Romance scams in time for Valentine's Day

With Valentine’s Day approaching a number of us are getting our plans in order for the romantic holiday. Whether it’s the old standbys of flowers, dinner, and chocolates or something as simple as a movie, many people will be shelling out big bucks to try to celebrate their significant other or impress a new prospective partner. That kind of spending is fine if you’re into the Valentine’s Day celebrations. However, there is another kind of romantic spending no one should do no matter what time of year it is and that’s falling victim to the romance scam.

The romance scam can affect anyone no matter what their social status, education level, or age group is. It usually starts out on dating sites and apps or social media. The scammer will try to strike up a relationship with a victim almost out of the blue but they’ll never meet the victim in real life.
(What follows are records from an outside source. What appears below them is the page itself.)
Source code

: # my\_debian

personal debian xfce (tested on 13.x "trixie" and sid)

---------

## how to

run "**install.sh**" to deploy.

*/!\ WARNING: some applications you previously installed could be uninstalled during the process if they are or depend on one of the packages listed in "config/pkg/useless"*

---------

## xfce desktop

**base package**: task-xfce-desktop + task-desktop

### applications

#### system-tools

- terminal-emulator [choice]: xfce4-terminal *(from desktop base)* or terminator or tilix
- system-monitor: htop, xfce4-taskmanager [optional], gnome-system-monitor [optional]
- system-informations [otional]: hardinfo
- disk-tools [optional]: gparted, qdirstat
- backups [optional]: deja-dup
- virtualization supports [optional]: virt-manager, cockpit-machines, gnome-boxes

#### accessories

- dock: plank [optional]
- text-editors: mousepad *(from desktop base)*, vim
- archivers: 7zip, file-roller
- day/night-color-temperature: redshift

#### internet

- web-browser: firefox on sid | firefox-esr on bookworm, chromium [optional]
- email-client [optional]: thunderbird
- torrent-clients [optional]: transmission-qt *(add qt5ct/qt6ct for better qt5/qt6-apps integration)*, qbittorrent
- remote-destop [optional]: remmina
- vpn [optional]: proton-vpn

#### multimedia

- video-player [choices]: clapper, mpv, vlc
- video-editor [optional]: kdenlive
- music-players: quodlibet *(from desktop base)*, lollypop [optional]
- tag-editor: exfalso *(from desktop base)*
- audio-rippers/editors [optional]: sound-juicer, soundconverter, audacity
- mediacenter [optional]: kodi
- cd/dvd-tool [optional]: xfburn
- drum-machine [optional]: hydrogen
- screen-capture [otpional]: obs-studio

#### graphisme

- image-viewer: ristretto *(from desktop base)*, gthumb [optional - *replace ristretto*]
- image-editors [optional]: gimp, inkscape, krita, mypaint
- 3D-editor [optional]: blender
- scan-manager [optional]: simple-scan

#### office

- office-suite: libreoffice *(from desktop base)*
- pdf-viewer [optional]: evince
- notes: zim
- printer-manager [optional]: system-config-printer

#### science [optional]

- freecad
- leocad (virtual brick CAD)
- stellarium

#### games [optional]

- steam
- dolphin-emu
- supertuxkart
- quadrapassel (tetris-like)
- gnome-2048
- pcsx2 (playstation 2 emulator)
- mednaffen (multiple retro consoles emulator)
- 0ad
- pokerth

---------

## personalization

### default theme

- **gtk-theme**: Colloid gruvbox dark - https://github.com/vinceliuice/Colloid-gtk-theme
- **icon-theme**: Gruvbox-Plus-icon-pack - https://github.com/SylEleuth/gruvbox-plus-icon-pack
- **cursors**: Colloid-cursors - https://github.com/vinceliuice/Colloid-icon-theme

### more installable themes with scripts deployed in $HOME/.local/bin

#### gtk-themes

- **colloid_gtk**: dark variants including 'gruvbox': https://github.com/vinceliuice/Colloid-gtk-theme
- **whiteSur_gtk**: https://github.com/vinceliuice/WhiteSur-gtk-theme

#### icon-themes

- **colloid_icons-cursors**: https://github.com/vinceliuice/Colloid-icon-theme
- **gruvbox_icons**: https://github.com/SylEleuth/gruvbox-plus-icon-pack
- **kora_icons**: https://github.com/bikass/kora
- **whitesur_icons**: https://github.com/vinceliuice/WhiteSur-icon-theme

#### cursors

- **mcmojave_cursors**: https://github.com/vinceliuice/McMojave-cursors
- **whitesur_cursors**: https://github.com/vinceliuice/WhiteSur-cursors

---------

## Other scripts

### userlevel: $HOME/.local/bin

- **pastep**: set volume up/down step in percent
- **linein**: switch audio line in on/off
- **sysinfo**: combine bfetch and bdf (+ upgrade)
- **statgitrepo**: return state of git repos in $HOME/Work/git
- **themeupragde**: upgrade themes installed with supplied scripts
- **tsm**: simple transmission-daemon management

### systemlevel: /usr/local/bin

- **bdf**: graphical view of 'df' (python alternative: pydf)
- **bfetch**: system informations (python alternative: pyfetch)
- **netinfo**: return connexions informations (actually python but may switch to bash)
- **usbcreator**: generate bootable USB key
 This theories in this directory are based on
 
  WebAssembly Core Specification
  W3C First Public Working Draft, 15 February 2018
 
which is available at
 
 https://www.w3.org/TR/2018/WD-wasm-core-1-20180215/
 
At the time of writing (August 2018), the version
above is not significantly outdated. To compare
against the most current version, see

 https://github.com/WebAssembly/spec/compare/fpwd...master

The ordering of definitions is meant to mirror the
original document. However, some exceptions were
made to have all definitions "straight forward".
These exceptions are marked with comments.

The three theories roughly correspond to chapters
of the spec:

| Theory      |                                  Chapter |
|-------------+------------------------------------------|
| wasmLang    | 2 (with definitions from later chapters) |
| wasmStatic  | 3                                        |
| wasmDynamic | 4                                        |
They may give some excuse like they’re working in a remote area or they’re living overseas. Eventually, the scammers will ask their victims for money under the guise of some emergency or money they need to travel. If a victim ends up paying this money, the scammer will continue to ask for money but will still give excuses as to why they can’t meet in person.

The FBI has a list of tips on how to avoid romance scams. These include researching the photos that someone uses in their profile, not allowing the other person to try to isolate you from your family, and never give out your banking or other financial information. If you were to become a victim of one of these scams, the FBI recommends either filing a complaint with the Internet Crime Complaint Center or your local FBI field office.

While the feeling of being alone on Valentine’s isn’t the best, it’s not worth ignoring the red flags that could lead to financial ruin.